Setelah menikah, Sony merasa tanggungannya semakin banyak. Akhirnya, untuk menambah penghasilan, dia memutuskan untuk menjadi guru di SMU Angkasa Bandung. Ketika itu Sony mengajar pelajaran matematika, fisika, dan kimia untuk siswa kelas satu, dua, dan tiga.
"Setelah itu, saya bekerja sebagai pengajar di beberapa bimbingan belajar. Baru pada tahun 1990 saya memutuskan untuk membuka bimbingan belajar sendiri," kata Sony.
Cikal bakal Sony Sugema College (SSC) ini awalnya terletak di Jalan Dipatiukur. Modal awal pendirian bimbel ini hanya Rp 1,5 juta, yang diperoleh Sony dari pembayaran royalti buku-bukunya. Sony Sugema memang pernah menulis buku tentang pembahasan soal-soal UMPTN yang setiap tahun selalu diperbaharui.
Awalnya murid bimbingan belajar ini hanya 140 orang dan Sony satu-satunya pengajar. Uang sebesar Rp 1,5 juta itu, kata Sony, digunakannya untuk menyewa ruangan tempat belajar sebesar Rp 750.000 dan sisanya untuk membayar gaji karyawan. Bimbingan belajar ini awalnya hanya mengkhususkan diri sebagai bimbingan belajar intensif untuk menghadapi Ujian Masuk Perguruan Tinggi Negeri (UMPTN).

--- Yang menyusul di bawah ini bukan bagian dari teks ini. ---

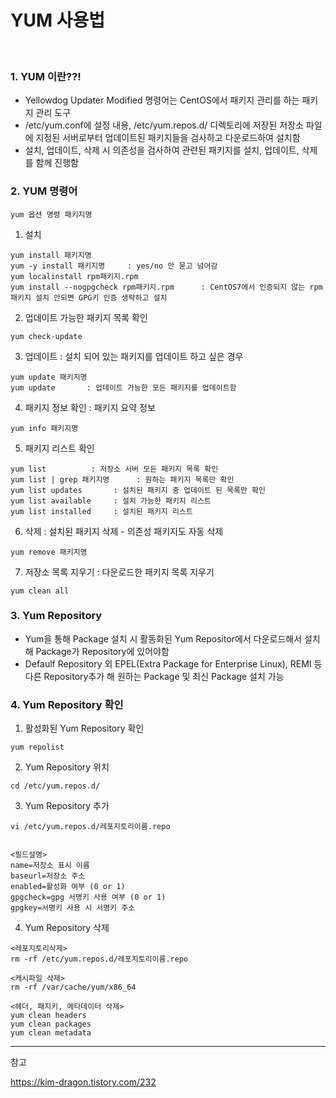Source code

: # YUM 사용법
<br>

### 1. YUM 이란??!
- Yellowdog Updater Modified 명령어는 CentOS에서 패키지 관리를 하는 패키지 관리 도구 
- /etc/yum.conf에 설정 내용,  /etc/yum.repos.d/ 디렉토리에 저장된 저장소 파일에 지정된 서버로부터 업데이트된 패키지들을 검사하고 다운로드하여 설치함
- 설치, 업데이트, 삭제 시 의존성을 검사하여 관련된 패키지를 설치, 업데이트, 삭제를 함께 진행함 

### 2. YUM 명령어 

```plaintext
yum 옵션 명령 패키지명
```


1. 설치
```plaintext
yum install 패키지명
yum -y install 패키지명     : yes/no 안 묻고 넘어감
yum localinstall rpm패키지.rpm    
yum install --nogpgcheck rpm패키지.rpm      : CentOS7에서 인증되지 않는 rpm 패키지 설치 안되면 GPG키 인증 생략하고 설치
```

2. 업데이트 가능한 패키지 목록 확인
```plaintext
yum check-update
```


3. 업데이트 : 설치 되어 있는 패키지를 업데이트 하고 싶은 경우
```plaintext
yum update 패키지명
yum update       : 업데이트 가능한 모든 패키지를 업데이트함
```

4. 패키지 정보 확인 : 패키지 요약 정보 
```plaintext
yum info 패키지명
```

5. 패키지 리스트 확인 
```plaintext
yum list          : 저장소 서버 모든 패키지 목록 확인
yum list | grep 패키지명      : 원하는 패키지 목록만 확인 
yum list updates       : 설치된 패키지 중 업데이트 된 목록만 확인
yum list available     : 설치 가능한 패키지 리스트
yum list installed     : 설치된 패키지 리스트 
```

6. 삭제 : 설치된 패키지 삭제 - 의존성 패키지도 자동 삭제 
```plaintext
yum remove 패키지명 
```

7. 저장소 목록 지우기 : 다운로드한 패키지 목록 지우기
```plaintext
yum clean all    
```


### 3. Yum  Repository
- Yum을 통해 Package 설치 시 활동화된 Yum Repositor에서 다운로드해서 설치해 Package가 Repository에 있어야함 
- Defaulf Repository 외 EPEL(Extra Package for Enterprise Linux), REMI 등 다른 Repository추가 해 원하는 Package 및 최신 Package 설치 가능 


### 4. Yum Repository 확인

1. 활성화된 Yum Repository 확인
```plaintext
yum repolist    
```

2. Yum Repository 위치
```plaintext
cd /etc/yum.repos.d/
```

3. Yum Repository 추가
```plaintext
vi /etc/yum.repos.d/레포지토리이름.repo  


<필드설명>
name=저장소 표시 이름
baseurl=저장소 주소
enabled=활성화 여부 (0 or 1)
gpgcheck=gpg 서명키 사용 여부 (0 or 1)
gpgkey=서명키 사용 시 서명키 주소
```

4. Yum Repository 삭제
```plaintext
<레포지토리삭제>
rm -rf /etc/yum.repos.d/레포지토리이름.repo

<캐시파일 삭제>
rm -rf /var/cache/yum/x86_64

<헤더, 패지키, 메타데이터 삭제>
yum clean headers
yum clean packages
yum clean metadata
```


----------------------------------------------------------
참고

https://kim-dragon.tistory.com/232


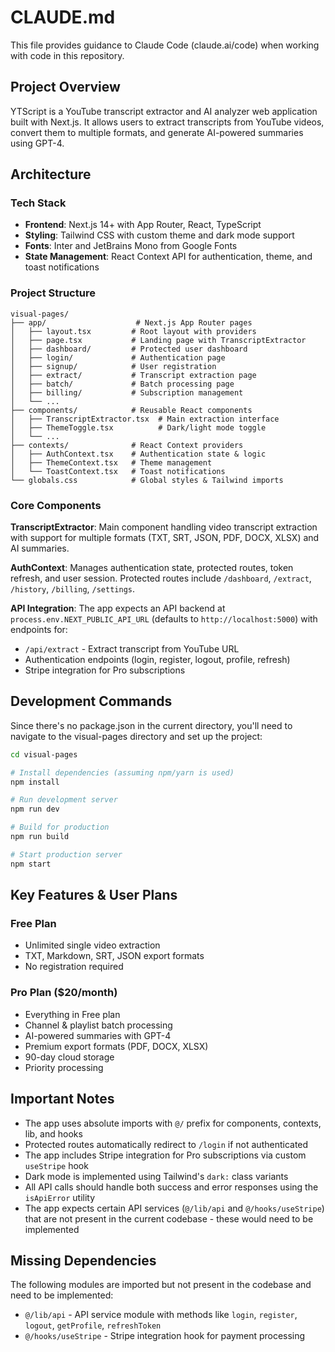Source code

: # CLAUDE.md

This file provides guidance to Claude Code (claude.ai/code) when working with code in this repository.

## Project Overview

YTScript is a YouTube transcript extractor and AI analyzer web application built with Next.js. It allows users to extract transcripts from YouTube videos, convert them to multiple formats, and generate AI-powered summaries using GPT-4.

## Architecture

### Tech Stack
- **Frontend**: Next.js 14+ with App Router, React, TypeScript
- **Styling**: Tailwind CSS with custom theme and dark mode support
- **Fonts**: Inter and JetBrains Mono from Google Fonts
- **State Management**: React Context API for authentication, theme, and toast notifications

### Project Structure
```
visual-pages/
├── app/                    # Next.js App Router pages
│   ├── layout.tsx         # Root layout with providers
│   ├── page.tsx           # Landing page with TranscriptExtractor
│   ├── dashboard/         # Protected user dashboard
│   ├── login/             # Authentication page
│   ├── signup/            # User registration
│   ├── extract/           # Transcript extraction page
│   ├── batch/             # Batch processing page
│   ├── billing/           # Subscription management
│   └── ...
├── components/            # Reusable React components
│   ├── TranscriptExtractor.tsx  # Main extraction interface
│   ├── ThemeToggle.tsx          # Dark/light mode toggle
│   └── ...
├── contexts/              # React Context providers
│   ├── AuthContext.tsx    # Authentication state & logic
│   ├── ThemeContext.tsx   # Theme management
│   └── ToastContext.tsx   # Toast notifications
└── globals.css            # Global styles & Tailwind imports
```

### Core Components

**TranscriptExtractor**: Main component handling video transcript extraction with support for multiple formats (TXT, SRT, JSON, PDF, DOCX, XLSX) and AI summaries.

**AuthContext**: Manages authentication state, protected routes, token refresh, and user session. Protected routes include `/dashboard`, `/extract`, `/history`, `/billing`, `/settings`.

**API Integration**: The app expects an API backend at `process.env.NEXT_PUBLIC_API_URL` (defaults to `http://localhost:5000`) with endpoints for:
- `/api/extract` - Extract transcript from YouTube URL
- Authentication endpoints (login, register, logout, profile, refresh)
- Stripe integration for Pro subscriptions

## Development Commands

Since there's no package.json in the current directory, you'll need to navigate to the visual-pages directory and set up the project:

```bash
cd visual-pages

# Install dependencies (assuming npm/yarn is used)
npm install

# Run development server
npm run dev

# Build for production
npm run build

# Start production server
npm start
```

## Key Features & User Plans

### Free Plan
- Unlimited single video extraction
- TXT, Markdown, SRT, JSON export formats
- No registration required

### Pro Plan ($20/month)
- Everything in Free plan
- Channel & playlist batch processing
- AI-powered summaries with GPT-4
- Premium export formats (PDF, DOCX, XLSX)
- 90-day cloud storage
- Priority processing

## Important Notes

- The app uses absolute imports with `@/` prefix for components, contexts, lib, and hooks
- Protected routes automatically redirect to `/login` if not authenticated
- The app includes Stripe integration for Pro subscriptions via custom `useStripe` hook
- Dark mode is implemented using Tailwind's `dark:` class variants
- All API calls should handle both success and error responses using the `isApiError` utility
- The app expects certain API services (`@/lib/api` and `@/hooks/useStripe`) that are not present in the current codebase - these would need to be implemented

## Missing Dependencies

The following modules are imported but not present in the codebase and need to be implemented:
- `@/lib/api` - API service module with methods like `login`, `register`, `logout`, `getProfile`, `refreshToken`
- `@/hooks/useStripe` - Stripe integration hook for payment processing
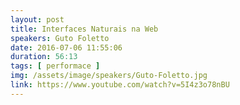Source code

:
 ```yaml
---
layout: post
title: Interfaces Naturais na Web
speakers: Guto Foletto
date: 2016-07-06 11:55:06
duration: 56:13
tags: [ performace ]
img: /assets/image/speakers/Guto-Foletto.jpg 
link: https://www.youtube.com/watch?v=5I4z3o78nBU
---
```


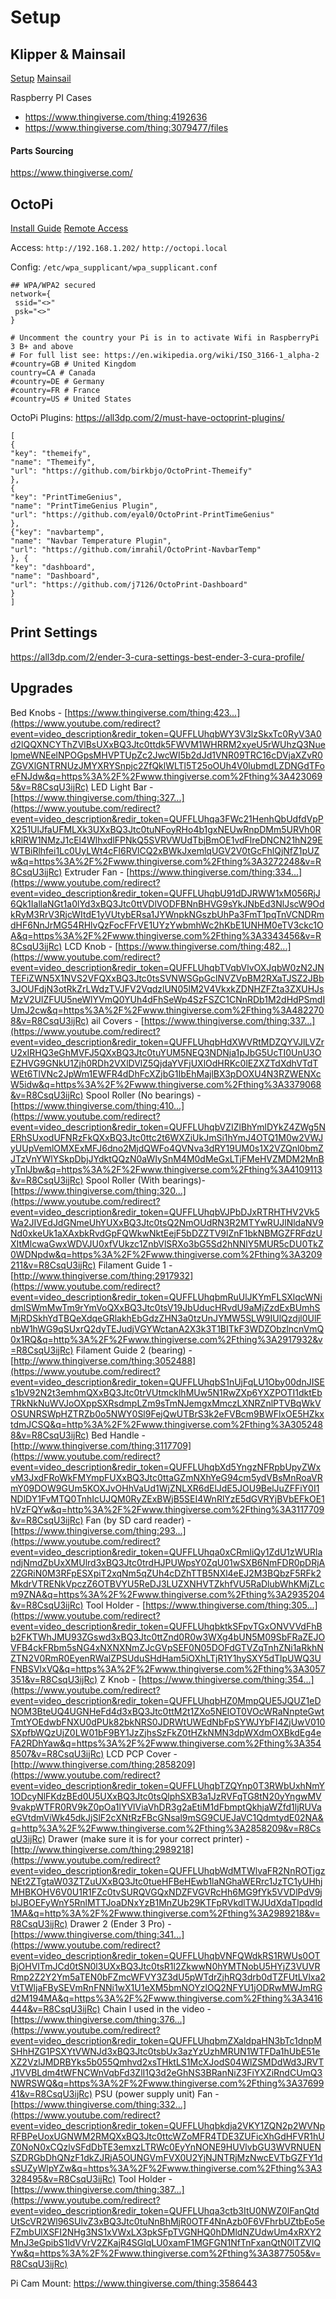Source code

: # Setup
## Klipper & Mainsail
[Setup](https://theornerymaker.com/?p=321)
[Mainsail](https://all3dp.com/2/mainsailos-simply-explained/)

Raspberry PI Cases
- https://www.thingiverse.com/thing:4192636
- https://www.thingiverse.com/thing:3079477/files

#### Parts Sourcing 
https://www.thingiverse.com/

## OctoPi
[Install Guide](https://all3dp.com/2/ender-3-with-octoprint-how-to-set-up-octoprint-for-your-ender-3/)
[Remote Access](https://octoprint.org/blog/2018/09/03/safe-remote-access/)

Access: 
`http://192.168.1.202/`
`http://octopi.local`

Config: `/etc/wpa_supplicant/wpa_supplicant.conf`
```
## WPA/WPA2 secured
network={
 ssid="<>"
 psk="<>"
}

# Uncomment the country your Pi is in to activate Wifi in RaspberryPi 3 B+ and above
# For full list see: https://en.wikipedia.org/wiki/ISO_3166-1_alpha-2
#country=GB # United Kingdom
country=CA # Canada
#country=DE # Germany
#country=FR # France
#country=US # United States
```

OctoPi Plugins: https://all3dp.com/2/must-have-octoprint-plugins/

```
[
{
"key": "themeify", 
"name": "Themeify", 
"url": "https://github.com/birkbjo/OctoPrint-Themeify"
}, 
{
"key": "PrintTimeGenius", 
"name": "PrintTimeGenius Plugin", 
"url": "https://github.com/eyal0/OctoPrint-PrintTimeGenius"
}, 
{"key": "navbartemp", 
"name": "Navbar Temperature Plugin", 
"url": "https://github.com/imrahil/OctoPrint-NavbarTemp"
}, {
"key": "dashboard", 
"name": "Dashboard", 
"url": "https://github.com/j7126/OctoPrint-Dashboard"
}
]
```

## Print Settings
https://all3dp.com/2/ender-3-cura-settings-best-ender-3-cura-profile/

## Upgrades

Bed Knobs - [https://www.thingiverse.com/thing:423...](https://www.youtube.com/redirect?event=video_description&redir_token=QUFFLUhqbWY3V3lzSkxTc0RyV3A0d2lQQXNCYThZVlBsUXxBQ3Jtc0ttdk5FWVM1WHRRM2xyeU5rWUhzQ3NuelpmeWNEelNPOGpsMHVPTUpZc2JwcWI5b2dJd1VNR09TRC16cDVjaXZvR0ZGVXlGNTRNUzJMYXRYSnpjc2ZfQklWLTl5T25oOUh4V0lubmdLZDNGdTFoeFNJdw&q=https%3A%2F%2Fwww.thingiverse.com%2Fthing%3A4230695&v=R8CsqU3ijRc) 
LED Light Bar - [https://www.thingiverse.com/thing:327...](https://www.youtube.com/redirect?event=video_description&redir_token=QUFFLUhqa3FWc21HenhQbUdfdVpPX251UlJfaUFMLXk3UXxBQ3Jtc0tuNFoyRHo4b1gxNEUwRnpDMm5URVh0RkRlRW1NMzJ1cEl4WlhxdlFPNkQ5SVRVWUdTbjBmOE1vdFlreDNCN21hN29EWTBiRlhfei1Lc0UyLWt4cFl6RVlCQ2xBWkJxemlqUGV2V0tGcFhlQjNfZ1pUZw&q=https%3A%2F%2Fwww.thingiverse.com%2Fthing%3A3272248&v=R8CsqU3ijRc) 
Extruder Fan - [https://www.thingiverse.com/thing:334...](https://www.youtube.com/redirect?event=video_description&redir_token=QUFFLUhqbU91dDJRWW1xM056RjJ6Qk1IallaNGt1a0lYd3xBQ3Jtc0ttVDlVODFBNnBHVG9sYkJNbEd3NlJscW9OdkRyM3RrV3RjcWItdE1yVUtybERsa1JYWnpkNGszbUhPa3FmT1pqTnVCNDRmdHF6NnJrMG54RHlvQzFocFFrVE1UYzYwbmhWc2hKbE1UNHM0eTV3ckc1OA&q=https%3A%2F%2Fwww.thingiverse.com%2Fthing%3A3343456&v=R8CsqU3ijRc) 
LCD Knob - [https://www.thingiverse.com/thing:482...](https://www.youtube.com/redirect?event=video_description&redir_token=QUFFLUhqbTVqbVlvOXJqbW0zN2JNTEFiZWN5X1NVS2VFQXxBQ3Jtc0tsSVNWSGpGclNVZVpBM2RXaTJSZ2JBb3JOUFdjN3otRkZrLWdzTVJFV2VqdzlUN05lM2V4VkxkZDNHZFZta3ZXUHJsMzV2UlZFUU5neWlYVmQ0YUh4dFhSeWp4SzFSZC1CNnRDb1M2dHdPSmdIUmJ2cw&q=https%3A%2F%2Fwww.thingiverse.com%2Fthing%3A4822708&v=R8CsqU3ijRc) 
ail Covers - [https://www.thingiverse.com/thing:337...](https://www.youtube.com/redirect?event=video_description&redir_token=QUFFLUhqbHdXWVRtMDZQYVJlLVZrU2xIRHQ3eGhMVFJ5QXxBQ3Jtc0tuYUM5NEQ3NDNja1pJbG5UcTI0UnU3OEZHVG9GNkU1Zjh0RDh2VXlDVlZ5QjdaYVFjUXlOdHRKc0lEZXZTdXdhVTdTWEt6TlVNc2JpWm1EWFR4dDhFcXZjbG1IbEhMajlBX3pDOXU4N3RZWENXcW5idw&q=https%3A%2F%2Fwww.thingiverse.com%2Fthing%3A3379068&v=R8CsqU3ijRc) 
Spool Roller (No bearings) - [https://www.thingiverse.com/thing:410...](https://www.youtube.com/redirect?event=video_description&redir_token=QUFFLUhqbVZIZlBhYmlDYkZ4ZWg5NERhSUxodUFNRzFkQXxBQ3Jtc0ttc2t6WXZiUkJmSi1hYmJ4OTQ1M0w2VWJyUUpVemlOMXExMFJ6dno2MjdQWFo4QVNva3dRY19UM0s1X2VZQnl0bmZJTzVnYWlYSkpDbjJYdktQQzN0aWIySnM4M0dMeGxLTjFMeHVZMDM2MnByTnlJbw&q=https%3A%2F%2Fwww.thingiverse.com%2Fthing%3A4109113&v=R8CsqU3ijRc) 
Spool Roller (With bearings)- [https://www.thingiverse.com/thing:320...](https://www.youtube.com/redirect?event=video_description&redir_token=QUFFLUhqbVJPbDJxRTRHTHV2Vk5Wa2JIVEdJdGNmeUhYUXxBQ3Jtc0tsQ2NmOUdRN3R2MTYwRUJlNldaNV9Nd0xkeUk1aXAxbkRvdGpFQWkwNktEejF5bDZZTV9lZnF1bkNBMGZFRFdzUXItMlcwaGwxWDVJU0xfVUkzc1ZnbVlSRXo3bG5Sd2hNNlY5MUR5cDU0TkZ0WDNpdw&q=https%3A%2F%2Fwww.thingiverse.com%2Fthing%3A3209211&v=R8CsqU3ijRc) 
Filament Guide 1 - [http://www.thingiverse.com/thing:2917932](https://www.youtube.com/redirect?event=video_description&redir_token=QUFFLUhqbmRuUlJKYmFLSXlqcWNidmlSWmMwTm9rYmVoQXxBQ3Jtc0tsV19JbUducHRvdU9aMjZzdExBUmhSMjRDSkhYdTBQeXdqeGRlakhEbGdzZHN3a0tzUnJYMW5SLW9IUlQzdjl0UlFnbW1hWG9qSUxrQ2dyTEJudjVGYWctanA2X3k3T1BITkF3WDZObzlncnVmQ0x1RQ&q=http%3A%2F%2Fwww.thingiverse.com%2Fthing%3A2917932&v=R8CsqU3ijRc) Filament Guide 2 (bearing) - [http://www.thingiverse.com/thing:3052488](https://www.youtube.com/redirect?event=video_description&redir_token=QUFFLUhqbS1nUjFqLU1Oby00dnJISEs1bV92N2t3emhmQXxBQ3Jtc0trVUtmcklhMUw5N1RwZXp6YXZPOTI1dktEbTRkNkNuWVJoOXppSXRsdmpLZm9sTmNJemgxMmczLXNRZnlPTVBqWkVOSUNRSWpHZTRZb0o5NWY0Sl9FejQwUTBrS3k2eFVBcm9BWFlxOE5HZkxtdmJCSQ&q=http%3A%2F%2Fwww.thingiverse.com%2Fthing%3A3052488&v=R8CsqU3ijRc) 
Bed Handle - [http://www.thingiverse.com/thing:3117709](https://www.youtube.com/redirect?event=video_description&redir_token=QUFFLUhqbXd5YngzNFRpbUpyZWxvM3JxdFRoWkFMYmpFUXxBQ3Jtc0ttaGZmNXhYeG94cm5ydVBsMnRoaVRmY09DOW9GUm5KOXJvOHhVaUd1WjZNLXR6dElJdE5JOU9BelJuZFFiY0I1NDlDY1FvMTQ0TnhIcUJQM0RyZExBWjB5SEI4WnRlYzE5dGVRYjBVbEFkOE1hVzFQYw&q=http%3A%2F%2Fwww.thingiverse.com%2Fthing%3A3117709&v=R8CsqU3ijRc) 
Fan (by SD card reader) - [https://www.thingiverse.com/thing:293...](https://www.youtube.com/redirect?event=video_description&redir_token=QUFFLUhqa0xCRmliQy1ZdU1zWURlandjNmdZbUxXMUlrd3xBQ3Jtc0trdHJPUWpsY0ZqU01wSXB6NmFDR0pDRjA2ZGRiN0M3RFpESXpiT2xqNm5qZUh4cDZhTTB5NXl4eEJ2M3BQbzF5RFk2MkdrVTRENkVpczZ6OTBVYU5ReDJ3LUZXNHVTZkhfVU5RaDlubWhKMjZLcm9ZNA&q=https%3A%2F%2Fwww.thingiverse.com%2Fthing%3A2935204&v=R8CsqU3ijRc)
Tool Holder - [https://www.thingiverse.com/thing:305...](https://www.youtube.com/redirect?event=video_description&redir_token=QUFFLUhqbktkSFpvTGxONVVVdFhBb2FKTWhJMU93ZGswd3xBQ3Jtc0ttZnd0R0w3WXg4bUN5M09SbFRaZEJOVFB4ckFRbm5sNG4xNXNXNmZJcGVpSEF0N05DOFdGTVZqTnhZNi1aRkhNZTN2V0RmR0EyenRWalZPSUduSHdHam5iOXhLTjR1Y1hySXY5dTlpUWQ3UFNBSVlxVQ&q=https%3A%2F%2Fwww.thingiverse.com%2Fthing%3A3057351&v=R8CsqU3ijRc) 
Z Knob - [https://www.thingiverse.com/thing:354...](https://www.youtube.com/redirect?event=video_description&redir_token=QUFFLUhqbHZ0MmpQUE5JQUZ1eDNOM3BteUQ4UGNHeFd4d3xBQ3Jtc0ttM2t1ZXo5NElOT0VOcWRaNnpteGwtTmtYOEdwbFNXU0dPUk82bkNRS0JDRWtUWEdNbFpSYWJYbFI4ZjUwV010SXpfbWQzUjZ0LW01bF9BY1JzZjhsSzFkZ0tHZkNMN3dpWXdmOXBkdEg4eFA2RDhYaw&q=https%3A%2F%2Fwww.thingiverse.com%2Fthing%3A3548507&v=R8CsqU3ijRc) 
LCD PCP Cover - [http://www.thingiverse.com/thing:2858209](https://www.youtube.com/redirect?event=video_description&redir_token=QUFFLUhqbTZQYnp0T3RWbUxhNmY1ODcyNlFKdzBEd0U5UXxBQ3Jtc0tsQlphSXB3a1JzRVFqTG8tN20yYngwMV9vakpWTFR0RV9kZ0pOa1lYVlViaVhDR3g2aEtiM1dFbmptQkhjaWZfd1ljRUVaeGVtdmViWk45dkJjSlF2cXNtRzFBcGNsal9mSG9CUEJaVC1QdmtydE02NA&q=http%3A%2F%2Fwww.thingiverse.com%2Fthing%3A2858209&v=R8CsqU3ijRc) Drawer (make sure it is for your correct printer) - [http://www.thingiverse.com/thing:2989218](https://www.youtube.com/redirect?event=video_description&redir_token=QUFFLUhqbWdMTWlvaFR2NnROTjgzNEt2ZTgtaW03ZTZuUXxBQ3Jtc0tueHFBeHEwb1laNGhaWERrc1JzTC1yUHhjMHBKOHV6V0U1R1FZc0tvSURQVGQxNDZFVGVRcHh6MG9fYk5VVDlPdV9jblJBOEFyWnY5RnlMTTJoaDNxYzB1MnZUb29KTFpRVkdlTWJUdXdaTlpqdld1MA&q=http%3A%2F%2Fwww.thingiverse.com%2Fthing%3A2989218&v=R8CsqU3ijRc) 
Drawer 2 (Ender 3 Pro) - [https://www.thingiverse.com/thing:341...](https://www.youtube.com/redirect?event=video_description&redir_token=QUFFLUhqbVNFQWdkRS1RWUs0OTBjOHVITmJCd0tSN0l3UXxBQ3Jtc0tsR1l2ZkwwN0hYMTNobU5HYjZ3VUVRRmp2Z2Y2Ym5aTEN0bFZmcWFVY3Z3dU5pWTdrZjhRQ3drb0dTZFUtLVlxa2VtTWljaFBySEVmRnFNNi1wX1U1eXM5bmNOYzlOQ2NFYU1jODRwMWJmRGd2M194MA&q=https%3A%2F%2Fwww.thingiverse.com%2Fthing%3A3416444&v=R8CsqU3ijRc) Chain I used in the video - [https://www.thingiverse.com/thing:376...](https://www.youtube.com/redirect?event=video_description&redir_token=QUFFLUhqbmZXaldpaHN3bTc1dnpMSHhHZG1PSXYtVWNJd3xBQ3Jtc0tsbUx3azYzUzhMRUN1WTFDa1hUbE51eXZ2VzlJMDRBYks5b055Qmhvd2xsTHktLS1McXJodS04WlZSMDdWd3JRVTJ1VVBLdm4tWFNCWnVqbFd3ZlI1Q3d2eGhNS3BRanNiZ3FiYXZiRndCUmQ3NWRSWQ&q=https%3A%2F%2Fwww.thingiverse.com%2Fthing%3A3769941&v=R8CsqU3ijRc) 
PSU (power supply unit) Fan - [https://www.thingiverse.com/thing:332...](https://www.youtube.com/redirect?event=video_description&redir_token=QUFFLUhqbkdja2VKY1ZQN2p2WVNpRFBPeUoxUGNWM2RMQXxBQ3Jtc0ttcWZoMFR4TDE3ZUFicXhGdHFVR1hUZ0NoN0xCQzlvSFdDbTE3emxzLTRWc0EyYnNONE9HUVlvbGU3WVRNUENSZDRGbDhQNzF1dkZJRjA5OUNGVmFVX0U2YjNJNTRjMzNwcEVTbGZFY1dsSUZyWlpYZw&q=https%3A%2F%2Fwww.thingiverse.com%2Fthing%3A3328495&v=R8CsqU3ijRc) 
Tool Holder - [https://www.thingiverse.com/thing:387...](https://www.youtube.com/redirect?event=video_description&redir_token=QUFFLUhqa3ctb3ItU0NWZ0lFanQtdUtScVR2Wl96SUlvZ3xBQ3Jtc0tuNnBhMjR0OTF4NnAzb0F6VFhrbUZtbEo5eFZmbUlXSFI2NHg3NS1xVWxLX3pkSFpTVGNHQ0hDMldNZUdwUm4xRXY2MnJ3eGpibS1ldVVrV2ZKajR4SGlqLU0xamF1MGFGN1NfTnFxanQtN0lTZVlQYw&q=https%3A%2F%2Fwww.thingiverse.com%2Fthing%3A3877505&v=R8CsqU3ijRc)

Pi Cam Mount: https://www.thingiverse.com/thing:3586443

Lama kelamaan, Sony merasa bahwa dirinya lambat laun tidak bisa menikmati hasil jerih payahnya karena terlalu sibuk bekerja sebagai pengajar tunggal. Akhirnya, dia memutuskan untuk meminta teman-temannya dari ITB, UNPAD, dan IKIP (sekarang UPI) untuk membantunya mengajar di bimbingan belajar tersebut.
Tahun 1991, dia membuka cabang di Jakarta disusul cabang-cabang di seluruh Indonesia. Lembaga bimbingan belajar ini berhasil meluluskan 618 orang siswanya ke ITB. Jumlah ini, kata Sony, menunjukkan hampir separuh mahasiswa ITB merupakan lulusan SSC.
Ketika ditanya apa yang membedakan SSC dengan bimbingan belajar lain, Sony mengaku dia menerapkan dua sistem pengajaran. Sistem yang pertama, kata Sony, dia menciptakan sistem penyelesaian soal dengan cepat yang diklaim sebagai the fastest solution.
Fastest solution, kata Sony, adalah cara belajar agar pelajaran lebih mudah dipahami oleh siswa. Apabila siswa mudah memahami pelajaran, siswa akan lebih bersemangat untuk belajar.
Selain fastest solution, Sony juga memiliki metode lain, yaitu learning is fun. Dengan metode ini, kata Sony, siswa akan lebih bergairah dan bersemangat dalam mempelajari pelajaran-pelajaran yang selama ini dianggap menakutkan seperti matematika dan fisika.
"Sebelumnya banyak siswa yang geuleuh (tidak suka) sama matematika. Sekarang, dengan metode ini, kita membuat anak mencintai matematika," kata Sony.
Dengan kedua metode pengajaran tersebut, mau tidak mau pengajar yang berminat untuk menjadi guru SSC harus memenuhi sejumlah kriteria. Di antaranya, selain menguasai bahan pelajaran yang akan diajarkan, pengajar juga tidak boleh terlalu serius dan dapat diterima oleh siswa.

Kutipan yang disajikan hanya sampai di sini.